AVAILABLE RECORDS:
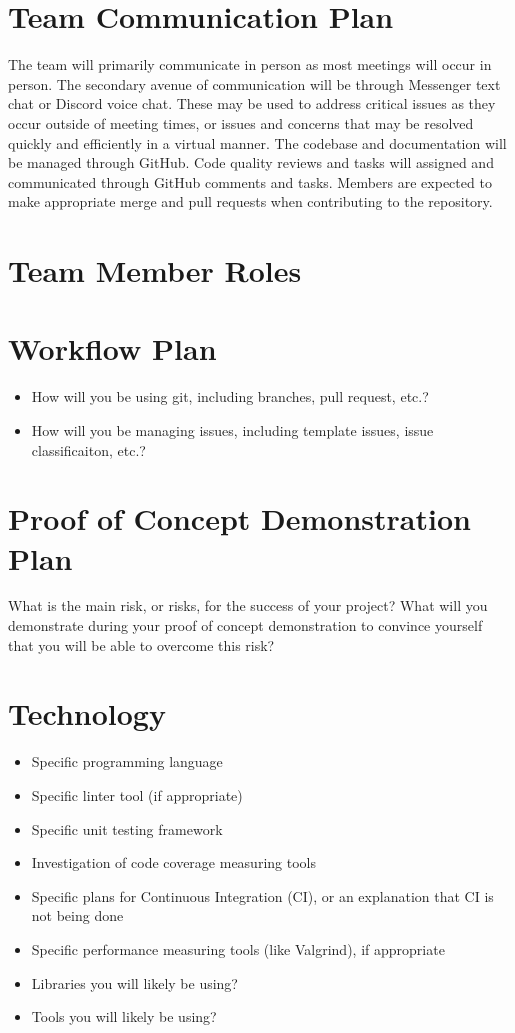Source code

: \documentclass{article}
\begin{document}
\section{Team Communication Plan}

	The team will primarily communicate in person as most meetings will occur in person. The secondary avenue of communication will be through Messenger text chat or Discord voice chat. These may be used to address critical issues as they occur outside of meeting times, or issues and concerns that may be resolved quickly and efficiently in a virtual manner. The codebase and documentation will be managed through GitHub. Code quality reviews and tasks will assigned and communicated through GitHub comments and tasks. Members are expected to make appropriate merge and pull requests when contributing to the repository.

\section{Team Member Roles}

\section{Workflow Plan}

\begin{itemize}
	\item How will you be using git, including branches, pull request, etc.?
	\item How will you be managing issues, including template issues, issue
	classificaiton, etc.?
\end{itemize}

\section{Proof of Concept Demonstration Plan}

What is the main risk, or risks, for the success of your project?  What will you
demonstrate during your proof of concept demonstration to convince yourself that
you will be able to overcome this risk?

\section{Technology}

\begin{itemize}
\item Specific programming language
\item Specific linter tool (if appropriate)
\item Specific unit testing framework
\item Investigation of code coverage measuring tools
\item Specific plans for Continuous Integration (CI), or an explanation that CI
  is not being done
\item Specific performance measuring tools (like Valgrind), if
  appropriate
\item Libraries you will likely be using?
\item Tools you will likely be using?
\end{itemize}
\end{document}
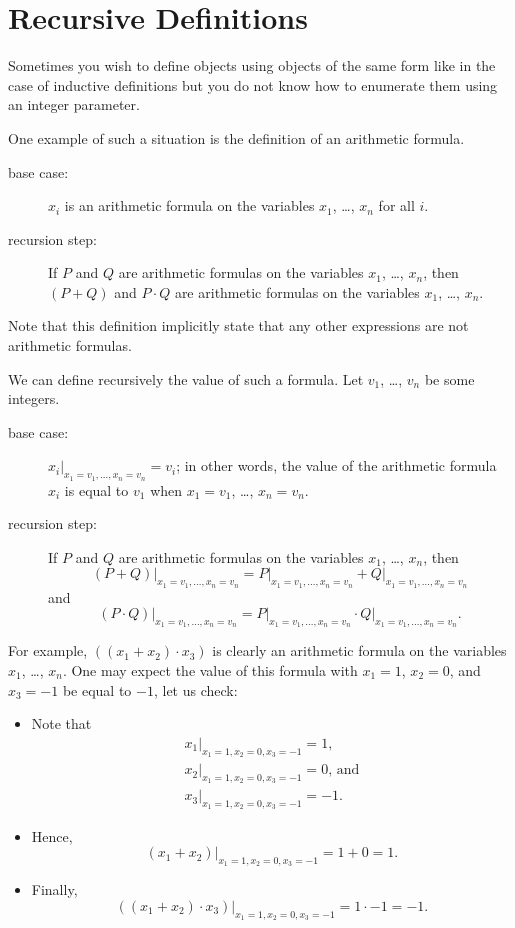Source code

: \section{Recursive Definitions}
Sometimes you wish to define objects using objects of the same form like in the
case of inductive definitions but you do not know how to enumerate them using
an integer parameter.

One example of such a situation is the definition of an arithmetic formula.
\begin{description}
  \item[base case:] $x_i$ is an arithmetic formula on the variables $x_1$,
    \dots, $x_n$ for all $i$.
  \item[recursion step:] If $P$ and $Q$ are arithmetic formulas on the variables
    $x_1$, \dots, $x_n$, then $(P + Q)$ and $P \cdot Q$ are arithmetic formulas
    on the variables $x_1$, \dots, $x_n$.
\end{description}
Note that this definition implicitly state that any other expressions are not
arithmetic formulas.

We can define recursively the value of such a formula. Let $v_1$, \dots, $v_n$
be some integers.
\begin{description}
  \item[base case:] $x_i\big\rvert_{x_1 = v_1, \dots, x_n = v_n} = v_i$; in other words,
    the value of the arithmetic formula $x_i$ is equal to $v_1$ when $x_1 =
    v_1$, \dots, $x_n = v_n$.
  \item[recursion step:] If $P$ and $Q$ are arithmetic formulas on the
    variables $x_1$, \dots, $x_n$, then
    \[
      (P + Q)\big\rvert_{x_1 = v_1, \dots, x_n = v_n} =
      P\big\rvert_{x_1 = v_1, \dots, x_n = v_n} + Q\big\rvert_{x_1 = v_1, \dots, x_n = v_n}
    \]
    and
    \[
      (P \cdot Q)\big\rvert_{x_1 = v_1, \dots, x_n = v_n} =
      P\big\rvert_{x_1 = v_1, \dots, x_n = v_n} \cdot Q\big\rvert_{x_1 = v_1, \dots, x_n = v_n}.
    \]
\end{description}

For example, $((x_1 + x_2) \cdot x_3)$ is clearly an arithmetic formula on the
variables $x_1$, \dots, $x_n$. One may expect the value of this formula with $x_1 = 1$, $x_2 = 0$, and $x_3 = -1$ be equal to $-1$, let us check:
\begin{itemize}
  \item Note that
    \[
      \begin{array}{l}
        x_1\big\rvert_{x_1 = 1, x_2 = 0, x_3 = -1} = 1, \\
        x_2\big\rvert_{x_1 = 1, x_2 = 0, x_3 = -1} = 0\text{, and} \\
        x_3\big\rvert_{x_1 = 1, x_2 = 0, x_3 = -1} = -1.
      \end{array}
    \]
  \item Hence,
    \[
      (x_1 + x_2)\big\rvert_{x_1 = 1, x_2 = 0, x_3 = -1} = 1 + 0 = 1.
    \]
  \item Finally,
    \[
      ((x_1 + x_2) \cdot x_3)\big\rvert_{x_1 = 1, x_2 = 0, x_3 = -1} = 1 \cdot -
      1 = -1.
    \]
\end{itemize}

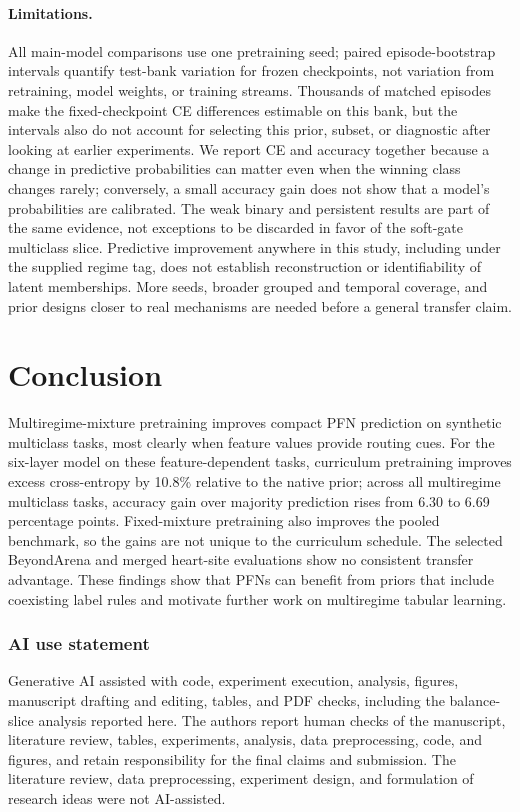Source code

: \documentclass{article}
\begin{document}
\paragraph{Limitations.} All main-model comparisons use one pretraining seed; paired episode-bootstrap intervals quantify test-bank variation for frozen checkpoints, not variation from retraining, model weights, or training streams. Thousands of matched episodes make the fixed-checkpoint CE differences estimable on this bank, but the intervals also do not account for selecting this prior, subset, or diagnostic after looking at earlier experiments. We report CE and accuracy together because a change in predictive probabilities can matter even when the winning class changes rarely; conversely, a small accuracy gain does not show that a model's probabilities are calibrated. The weak binary and persistent results are part of the same evidence, not exceptions to be discarded in favor of the soft-gate multiclass slice. Predictive improvement anywhere in this study, including under the supplied regime tag, does not establish reconstruction or identifiability of latent memberships. More seeds, broader grouped and temporal coverage, and prior designs closer to real mechanisms are needed before a general transfer claim.

\section{Conclusion}
Multiregime-mixture pretraining improves compact PFN prediction on synthetic multiclass tasks, most clearly when feature values provide routing cues. For the six-layer model on these feature-dependent tasks, curriculum pretraining improves excess cross-entropy by 10.8\% relative to the native prior; across all multiregime multiclass tasks, accuracy gain over majority prediction rises from 6.30 to 6.69 percentage points. Fixed-mixture pretraining also improves the pooled benchmark, so the gains are not unique to the curriculum schedule. The selected BeyondArena and merged heart-site evaluations show no consistent transfer advantage. These findings show that PFNs can benefit from priors that include coexisting label rules and motivate further work on multiregime tabular learning.

\subsubsection*{AI use statement}
Generative AI assisted with code, experiment execution, analysis, figures, manuscript drafting and editing, tables, and PDF checks, including the balance-slice analysis reported here. The authors report human checks of the manuscript, literature review, tables, experiments, analysis, data preprocessing, code, and figures, and retain responsibility for the final claims and submission. The literature review, data preprocessing, experiment design, and formulation of research ideas were not AI-assisted.
\end{document}
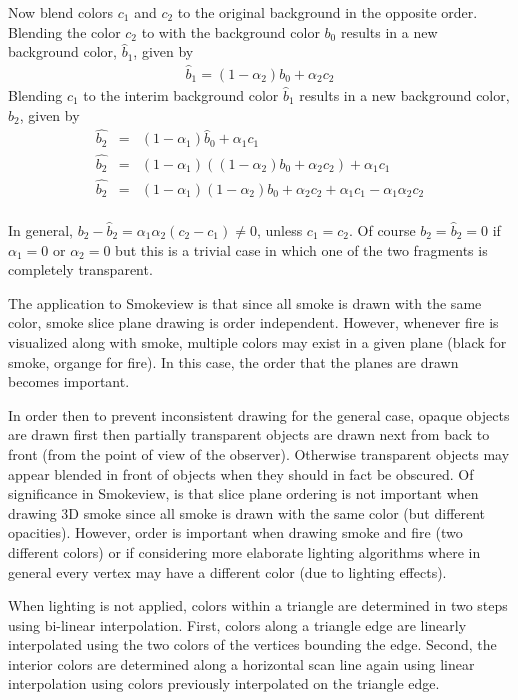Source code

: \documentclass[11pt,twoside]{book}
\begin{document}
Now blend colors $c_1$ and $c_2$ to the original background in the opposite order.
Blending the color $c_2$ to with the background color $b_0$ results in a new background color, $\hat{b}_1$, given by
\begin{eqnarray*}
\hat{b}_1=(1-\alpha_2)b_0 + \alpha_2c_2
\end{eqnarray*}
Blending $c_1$ to the interim background color $\hat{b}_1$ results in a new background color, $\hat{b}_2$, given by
\begin{eqnarray*}
\hat{b_2}&=&(1-\alpha_1)\hat{b}_0+\alpha_1c_1\\
\hat{b_2}&=&(1-\alpha_1)((1-\alpha_2)b_0 + \alpha_2c_2)+\alpha_1c_1\\
\hat{b_2}&=&(1-\alpha_1)(1-\alpha_2)b_0 + \alpha_2c_2 + \alpha_1c_1 - \alpha_1\alpha_2c_2\\
\end{eqnarray*}


In general, $b_2-\hat{b}_2=\alpha_1\alpha_2(c_2-c_1)\ne 0$, unless $c_1=c_2$.  Of course $b_2=\hat{b}_2=0$ if $\alpha_1=0$ or $\alpha_2=0$ but this is a trivial case in which one of the two fragments is completely transparent.

The application to Smokeview is that since all smoke is drawn with the same color, smoke slice plane drawing is order independent.  However, whenever fire is visualized along with smoke, multiple colors may exist in a given plane (black for smoke, organge for fire).  In this case, the order that the planes are drawn becomes important.

In order then to prevent inconsistent drawing for the general
case, opaque objects are drawn first then partially transparent
objects are drawn next from back to front (from the point of view
of the observer). Otherwise transparent objects may appear blended
in front of objects when they should in fact be obscured. Of
significance in Smokeview, is that slice plane ordering is not
important when drawing 3D smoke since all smoke is drawn with the
same color (but different opacities).  However, order is important
when drawing smoke and fire (two different colors) or if
considering more elaborate lighting algorithms where in general
every vertex may have a different color (due to lighting effects).

When lighting is not applied, colors within a triangle are
determined in two steps using bi-linear interpolation. First,
colors along a triangle edge are linearly interpolated using the
two colors of the vertices bounding the edge. Second, the interior
colors are determined along a horizontal scan line again using
linear interpolation using colors previously interpolated on the
triangle edge.
\end{document}
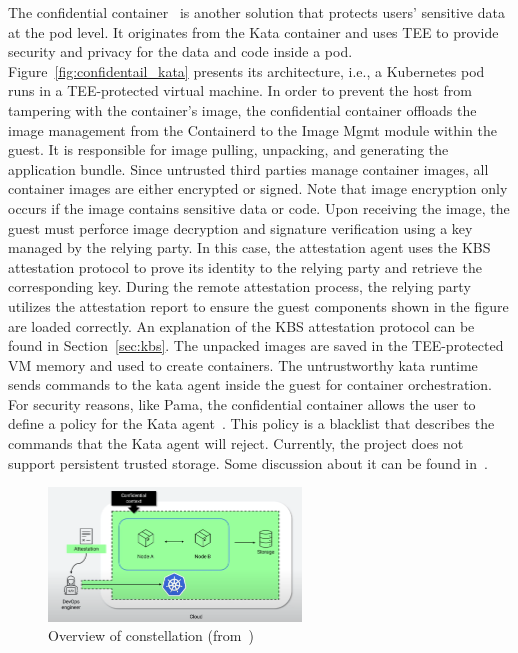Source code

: The confidential container~\cite*{confidential_kata} is another solution that protects users' sensitive data at the pod level. It originates from the Kata container and uses TEE to provide security and privacy for the data and code inside a pod. Figure~\ref{fig:confidentail_kata} presents its architecture, i.e., a Kubernetes pod runs in a 
TEE-protected virtual machine. In order to prevent the host from tampering with the container's image, the confidential container offloads the image management from the Containerd to the Image Mgmt module within the guest. It is responsible for image pulling, unpacking, and generating the 
application bundle. Since untrusted third parties manage container images, all container images are either encrypted or signed. Note that image encryption only occurs if the image contains sensitive data or code. Upon receiving the image, the guest must perforce image decryption and signature 
verification using a key managed by the relying party. In this case, the attestation agent uses the KBS attestation protocol to prove its identity to the relying party and retrieve the corresponding key. During the remote attestation process, the relying party utilizes the attestation report to ensure the guest components 
shown in the figure are loaded correctly. An explanation of the KBS attestation protocol can be found in Section~\ref{sec:kbs}. The unpacked images are saved in the TEE-protected VM memory and used to create containers. The untrustworthy kata runtime sends commands to the kata agent inside the guest for container 
orchestration. For security reasons, like Pama, the confidential container allows the user to define a policy for the Kata agent~\cite*{kata_api_restriction}. This policy is a blacklist that describes the commands that the Kata agent will reject. Currently, the project does not support persistent trusted storage. 
Some discussion about it can be found in~\cite*{confidentail_kata_storage}.

\begin{figure}[htp]
    \centering
    \includegraphics[width=0.6\textwidth]{images/constellation_arch.png}
    \caption[Overview of constellation]{Overview of constellation (from~\cite*{Constellation_Always_encrypted})}
    \label{fig:constellation_arch}
\end{figure}

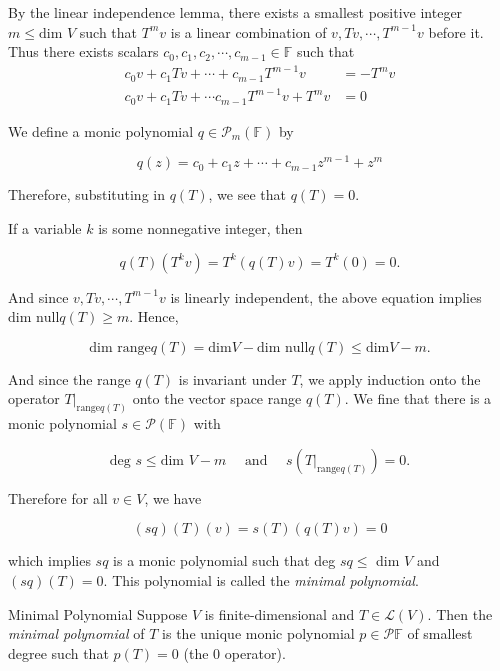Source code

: \documentclass[svgnames]{article}     %
\begin{document}
By the linear independence lemma, there exists a smallest positive integer $m
\leq \text{dim } V$ such that $T^m v$ is a linear combination of $v, Tv,
\cdots, T^{m-1} v$ before it. Thus there exists scalars $c_0, c_1, c_2, \cdots
, c_{m-1} \in \mathbb{F}$ such that 
\begin{align*}
  c_0v + c_1 Tv + \cdots + c_{m-1}T^{m-1}v &= - T^m v\\
  c_0v + c_1 Tv + \cdots c_{m-1} T^{m-1} v + T^m v &= 0
\end{align*}

We define a monic polynomial $q \in \mathcal{P}_m(\mathbb{F})$ by 

\[
  q(z) = c_0 + c_1z + \cdots + c_{m-1} z^{m-1} + z^m
\] \vspace{3px}

Therefore, substituting in $q(T)$, we see that $q(T) = 0$. 

If a variable  $k$ is some nonnegative integer, then 

\[
q(T) (T^k v) = T^k (q(T) v) = T^k (0) = 0. 
\] \vspace{3px}

And since $v, Tv, \cdots, T^{m-1} v$ is linearly independent, the above
equation implies $\text{dim null} q(T) \geq m$. Hence, 

\[
\text{dim range} q(T) = \text{dim} V - \text{dim null}q(T) \leq \text{dim}
V - m. 
\] \vspace{3px}

And since the range $q(T)$ is invariant under $T$, we apply induction onto the
operator $T\big|_{\text{range} q(T) } $ onto the vector space range $q(T)$. We
fine that there is a monic polynomial $s \in \mathcal{P}(\mathbb{F})$ with 

\[
\text{deg }  s\leq \text{dim } V - m \quad \text{ and } \quad
s(T\big|_{\text{range} q(T)} ) = 0. 
\] \vspace{3px}


Therefore for all $v \in V$, we have 

\[
  (sq)(T)(v) = s(T)(q(T)v) = 0
\] \vspace{3px}

which implies $sq$ is a monic polynomial such that deg $sq \leq$ dim $V$ and
$(sq)(T) = 0$. This polynomial is called the \textit{minimal polynomial}. 

\begin{mainbox}{Minimal Polynomial}
  Suppose  $V$ is finite-dimensional and $T \in \mathcal{L}(V)$. Then the
  \textit{minimal polynomial} of $T$ is the unique monic polynomial $p \in
  \mathcal{P}{\mathbb{F}}$ of smallest degree such that $p(T) = 0$ (the
  0 operator). 
\end{mainbox}
\end{document}
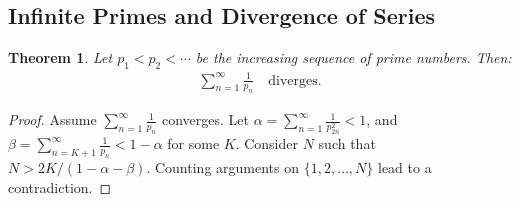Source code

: \documentclass[9pt]{article}
\theoremstyle{definition}
\theoremstyle{plain}
\newtheorem{theorem}{Theorem}
\begin{document}
\subsection*{Infinite Primes and Divergence of Series}
\begin{theorem}
Let $ p_1 < p_2 < \cdots $ be the increasing sequence of prime numbers. Then:
\begin{align}
\sum_{n=1}^\infty \frac{1}{p_n} \quad \text{diverges}.
\end{align}
\end{theorem}

\begin{proof}
Assume $ \sum_{n=1}^\infty \frac{1}{p_n} $ converges. Let $ \alpha = \sum_{n=1}^\infty \frac{1}{p_{2n}^2} < 1 $, and $ \beta = \sum_{n=K+1}^\infty \frac{1}{p_n} < 1 - \alpha $ for some $ K $. Consider $ N $ such that $ N > 2K/(1 - \alpha - \beta) $. Counting arguments on $ \{1, 2, \ldots, N\} $ lead to a contradiction.
\end{proof}
\end{document}
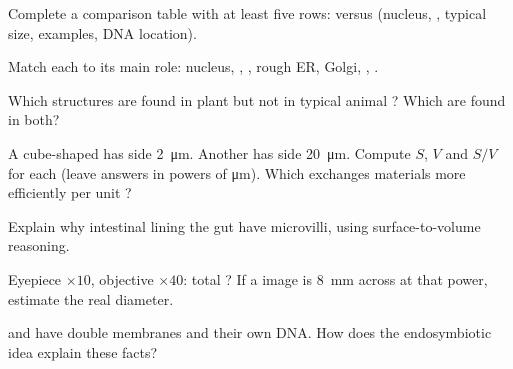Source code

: \begin{exercise}[$\star$]\label{exo:g10:the-cell:2}
Complete a comparison table with at least five rows:  versus
 (nucleus, , typical size, examples, DNA location).
\end{exercise}

\begin{exercise}[$\star$]\label{exo:g10:the-cell:3}
Match each  to its main role: nucleus, ,
, rough ER, Golgi, , .
\end{exercise}

\begin{exercise}[$\star$]\label{exo:g10:the-cell:4}
Which structures are found in plant  but not in typical animal
? Which are found in both?
\end{exercise}

\begin{exercise}[$\star$]\label{exo:g10:the-cell:5}
A cube-shaped  has side \qty{2}{\micro m}. Another has side
\qty{20}{\micro m}. Compute $S$, $V$ and $S/V$ for each (leave answers
in powers of \unit{\micro m}). Which exchanges materials more
efficiently per unit ?
\end{exercise}

\begin{exercise}[$\star\star$]\label{exo:g10:the-cell:6}
Explain why intestinal  lining the gut have microvilli, using
surface-to-volume reasoning.
\end{exercise}

\begin{exercise}[$\star\star$]\label{exo:g10:the-cell:7}
Eyepiece $\times 10$, objective $\times 40$: total ?
If a  image is \qty{8}{mm} across at that power, estimate the real
 diameter.
\end{exercise}

\begin{exercise}[$\star\star$]\label{exo:g10:the-cell:8}
 and  have double membranes and their own DNA.
How does the endosymbiotic idea explain these facts?
\end{exercise}

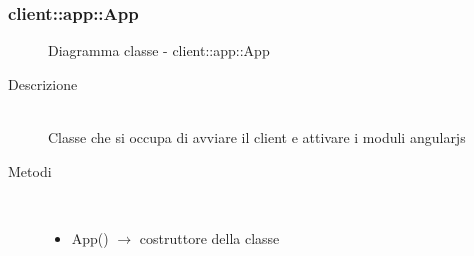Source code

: \subsubsection[App]{client::app::App}
\begin{figure}[H]
	\centering
	\caption{Diagramma classe - client::app::App}
\end{figure}\begin{description}
\item[Descrizione] \hfill \\
Classe che si occupa di avviare il client e attivare i moduli angularjs
\item[Metodi] \hfill \\
\vspace{-7mm}
\begin{itemize}
	\item App() $\rightarrow$ costruttore della classe
\end{itemize}

\end{description}

\vspace{0.5cm}
\hypertarget{client::app::Configuration}{}
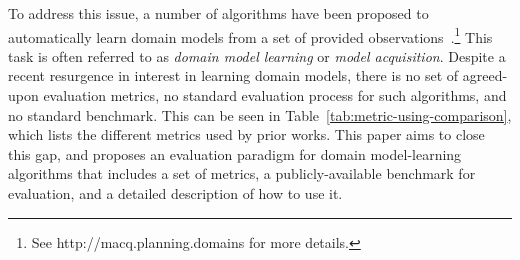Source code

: \documentclass[letterpaper]{article} %
\newif\ifaddcomments
\newcommand{\roni}[1]{\ifaddcomments{\textcolor{red}{[Roni: #1]}}\fi}
\newcommand{\yarin}[1]{\ifaddcomments{\textcolor{teal}{[Yarin: #1]}}\fi}
\newcommand{\cm}[1]{\ifaddcomments{\textcolor{olive}{[Christian: #1]}}\fi}
\begin{document}
To address this issue, a number of algorithms have been proposed to automatically learn domain models from a set of provided observations~\citep{macq,aineto2019learning,jimenez2012review}.\footnote{See http://macq.planning.domains for more details.} 
This task is often referred to as \emph{domain model learning} or \emph{model acquisition}. %
Despite a recent resurgence in interest in learning domain models, there is 
no set of agreed-upon evaluation metrics, 
no standard evaluation process for such algorithms, 
and no standard benchmark. 
This can be seen in Table~\ref{tab:metric-using-comparison}, which lists the different metrics used by prior works. 
This paper aims to close this gap, and proposes an evaluation paradigm for domain model-learning algorithms that includes a set of metrics, a publicly-available benchmark for evaluation, and a detailed description of how to use it. 
\end{document}
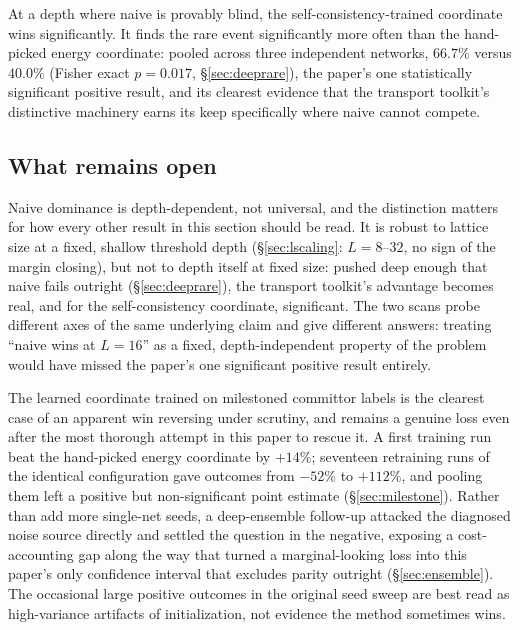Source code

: \documentclass[11pt]{article}
\begin{document}
	At a depth where naive is provably blind, the self-consistency-trained
		coordinate wins significantly. It finds the rare event
	significantly more often than the hand-picked energy coordinate: pooled across three
	independent networks, $66.7\%$ versus $40.0\%$ (Fisher exact $p=0.017$,
	\S\ref{sec:deeprare}), the paper's one statistically significant positive result, and
	its clearest evidence that the transport toolkit's distinctive machinery earns its keep
	specifically where naive cannot compete.

	\subsection{What remains open}
	Naive dominance is depth-dependent, not universal, and the distinction matters for
		how every other result in this section should be read. It is robust to lattice size at a
	fixed, shallow threshold depth (\S\ref{sec:lscaling}: $L=8$--$32$, no sign of the margin
	closing), but not to depth itself at fixed size: pushed deep enough that naive fails
	outright (\S\ref{sec:deeprare}), the transport toolkit's advantage becomes real, and for the
	self-consistency coordinate, significant. The two scans probe different axes of the same
	underlying claim and give different answers: treating ``naive wins at $L=16$'' as a fixed,
	depth-independent property of the problem would have missed the paper's one significant
	positive result entirely.

	The learned coordinate trained on milestoned committor labels is the clearest case
		of an apparent win reversing under scrutiny, and remains a genuine loss even after the
	most thorough attempt in this paper to rescue it. A first training run beat the hand-picked
	energy coordinate by $+14\%$; seventeen retraining runs of the identical configuration gave
	outcomes from $-52\%$ to $+112\%$, and pooling them left a positive but non-significant
	point estimate (\S\ref{sec:milestone}). Rather than add more single-net seeds, a
	deep-ensemble follow-up attacked the diagnosed noise source directly and settled the
	question in the negative, exposing a cost-accounting gap along the way that turned a
	marginal-looking loss into this paper's only confidence interval that excludes parity
	outright (\S\ref{sec:ensemble}). The occasional large positive outcomes in the original
	seed sweep are best read as high-variance artifacts of initialization, not evidence the
	method sometimes wins.
\end{document}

EXERCISE: From the records above, return exactly the lines running from the one that contains "that $p(T) = 0$ (the" down to the one that contains "Which structures are", both included, without any pictures.

SOLUTION TO THIS TASK:
  \mathcal{P}{\mathbb{F}}$ of smallest degree such that $p(T) = 0$ (the
  0 operator). 
\end{mainbox}
\end{document}
Source code

: \documentclass[9pt]{article}
\theoremstyle{definition}
\theoremstyle{plain}
\newtheorem{theorem}{Theorem}
\begin{document}
\subsection*{Infinite Primes and Divergence of Series}
\begin{theorem}
Let $ p_1 < p_2 < \cdots $ be the increasing sequence of prime numbers. Then:
\begin{align}
\sum_{n=1}^\infty \frac{1}{p_n} \quad \text{diverges}.
\end{align}
\end{theorem}

\begin{proof}
Assume $ \sum_{n=1}^\infty \frac{1}{p_n} $ converges. Let $ \alpha = \sum_{n=1}^\infty \frac{1}{p_{2n}^2} < 1 $, and $ \beta = \sum_{n=K+1}^\infty \frac{1}{p_n} < 1 - \alpha $ for some $ K $. Consider $ N $ such that $ N > 2K/(1 - \alpha - \beta) $. Counting arguments on $ \{1, 2, \ldots, N\} $ lead to a contradiction.
\end{proof}
\end{document}
Source code

: \begin{exercise}[$\star$]\label{exo:g10:the-cell:2}
Complete a comparison table with at least five rows:  versus
 (nucleus, , typical size, examples, DNA location).
\end{exercise}

\begin{exercise}[$\star$]\label{exo:g10:the-cell:3}
Match each  to its main role: nucleus, ,
, rough ER, Golgi, , .
\end{exercise}

\begin{exercise}[$\star$]\label{exo:g10:the-cell:4}
Which structures are found in plant  but not in typical animal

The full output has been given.